> **Data excerpts**
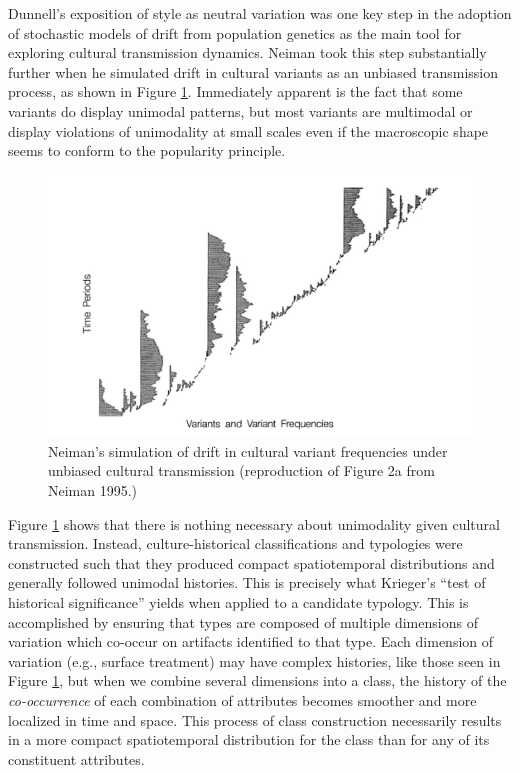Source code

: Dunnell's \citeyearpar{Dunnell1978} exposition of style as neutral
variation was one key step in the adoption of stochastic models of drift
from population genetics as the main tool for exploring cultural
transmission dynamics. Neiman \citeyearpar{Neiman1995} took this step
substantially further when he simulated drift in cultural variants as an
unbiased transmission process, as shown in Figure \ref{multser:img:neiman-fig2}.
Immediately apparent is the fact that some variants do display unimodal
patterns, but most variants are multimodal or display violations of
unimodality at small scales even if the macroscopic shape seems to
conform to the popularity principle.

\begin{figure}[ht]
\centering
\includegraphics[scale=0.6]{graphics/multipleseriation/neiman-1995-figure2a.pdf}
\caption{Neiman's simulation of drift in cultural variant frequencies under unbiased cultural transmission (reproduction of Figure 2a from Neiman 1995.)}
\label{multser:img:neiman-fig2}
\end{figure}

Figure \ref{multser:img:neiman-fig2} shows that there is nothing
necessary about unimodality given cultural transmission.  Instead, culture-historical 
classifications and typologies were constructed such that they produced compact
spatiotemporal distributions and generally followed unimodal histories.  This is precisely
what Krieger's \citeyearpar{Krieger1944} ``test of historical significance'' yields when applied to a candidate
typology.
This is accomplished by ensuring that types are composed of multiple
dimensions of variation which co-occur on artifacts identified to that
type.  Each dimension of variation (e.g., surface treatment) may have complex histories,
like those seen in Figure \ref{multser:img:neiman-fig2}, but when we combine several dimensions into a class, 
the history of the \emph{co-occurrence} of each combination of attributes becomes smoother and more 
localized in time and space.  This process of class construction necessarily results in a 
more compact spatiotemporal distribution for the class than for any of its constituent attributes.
==
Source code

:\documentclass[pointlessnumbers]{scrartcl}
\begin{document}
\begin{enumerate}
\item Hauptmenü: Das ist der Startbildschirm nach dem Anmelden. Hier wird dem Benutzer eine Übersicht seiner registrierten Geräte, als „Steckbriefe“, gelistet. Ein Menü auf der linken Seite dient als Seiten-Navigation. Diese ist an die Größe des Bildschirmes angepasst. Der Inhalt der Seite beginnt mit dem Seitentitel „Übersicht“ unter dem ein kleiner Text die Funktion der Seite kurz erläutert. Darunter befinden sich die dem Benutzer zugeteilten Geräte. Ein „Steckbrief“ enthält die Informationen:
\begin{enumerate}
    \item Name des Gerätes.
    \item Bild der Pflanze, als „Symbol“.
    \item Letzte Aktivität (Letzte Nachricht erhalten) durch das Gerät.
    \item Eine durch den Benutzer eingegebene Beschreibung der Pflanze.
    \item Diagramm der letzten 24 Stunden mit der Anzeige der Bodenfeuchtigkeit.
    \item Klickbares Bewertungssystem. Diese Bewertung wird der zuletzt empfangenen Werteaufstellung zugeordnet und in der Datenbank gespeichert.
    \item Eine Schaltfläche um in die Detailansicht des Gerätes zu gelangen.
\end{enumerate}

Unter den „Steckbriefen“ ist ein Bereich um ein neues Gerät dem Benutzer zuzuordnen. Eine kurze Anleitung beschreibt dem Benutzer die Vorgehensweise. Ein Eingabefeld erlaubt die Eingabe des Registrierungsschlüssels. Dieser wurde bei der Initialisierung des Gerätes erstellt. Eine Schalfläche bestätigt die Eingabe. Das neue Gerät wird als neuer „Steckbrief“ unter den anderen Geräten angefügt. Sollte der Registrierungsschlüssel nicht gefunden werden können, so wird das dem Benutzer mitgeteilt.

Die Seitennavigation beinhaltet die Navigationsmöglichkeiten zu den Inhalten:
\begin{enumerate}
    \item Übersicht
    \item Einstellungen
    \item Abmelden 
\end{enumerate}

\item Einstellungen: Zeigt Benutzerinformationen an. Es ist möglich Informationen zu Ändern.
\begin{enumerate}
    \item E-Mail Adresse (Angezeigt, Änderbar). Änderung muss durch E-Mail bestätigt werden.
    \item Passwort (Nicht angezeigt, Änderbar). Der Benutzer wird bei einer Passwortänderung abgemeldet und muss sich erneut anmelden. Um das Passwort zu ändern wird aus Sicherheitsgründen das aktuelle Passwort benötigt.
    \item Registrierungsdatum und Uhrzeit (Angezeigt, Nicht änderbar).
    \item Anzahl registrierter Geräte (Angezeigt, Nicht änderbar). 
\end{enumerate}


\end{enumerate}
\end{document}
* * *
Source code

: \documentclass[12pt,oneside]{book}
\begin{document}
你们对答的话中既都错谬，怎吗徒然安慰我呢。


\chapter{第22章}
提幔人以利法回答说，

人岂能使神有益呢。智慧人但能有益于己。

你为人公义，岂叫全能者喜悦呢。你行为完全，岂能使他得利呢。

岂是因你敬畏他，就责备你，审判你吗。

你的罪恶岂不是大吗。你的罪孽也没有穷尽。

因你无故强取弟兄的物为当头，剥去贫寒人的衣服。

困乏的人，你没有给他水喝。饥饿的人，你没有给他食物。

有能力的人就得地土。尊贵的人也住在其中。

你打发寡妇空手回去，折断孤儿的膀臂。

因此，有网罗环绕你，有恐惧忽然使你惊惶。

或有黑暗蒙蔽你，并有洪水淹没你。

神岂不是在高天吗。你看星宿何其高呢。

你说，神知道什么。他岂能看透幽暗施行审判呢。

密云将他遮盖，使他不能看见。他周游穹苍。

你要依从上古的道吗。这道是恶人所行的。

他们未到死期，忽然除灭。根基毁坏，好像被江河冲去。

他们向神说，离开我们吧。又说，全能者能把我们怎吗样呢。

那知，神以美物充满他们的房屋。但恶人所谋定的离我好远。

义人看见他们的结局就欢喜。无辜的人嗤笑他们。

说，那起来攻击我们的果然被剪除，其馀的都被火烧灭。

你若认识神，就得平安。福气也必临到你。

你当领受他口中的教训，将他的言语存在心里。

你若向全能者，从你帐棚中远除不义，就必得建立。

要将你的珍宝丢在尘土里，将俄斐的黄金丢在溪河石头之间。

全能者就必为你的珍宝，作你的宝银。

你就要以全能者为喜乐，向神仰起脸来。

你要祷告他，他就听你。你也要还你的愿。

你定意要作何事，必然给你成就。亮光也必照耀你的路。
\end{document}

> **Your objective**
Whenever a line of the material holds the word "from", copy it out.

> **Worked solution**
from population genetics as the main tool for exploring cultural
\caption{Neiman's simulation of drift in cultural variant frequencies under unbiased cultural transmission (reproduction of Figure 2a from Neiman 1995.)}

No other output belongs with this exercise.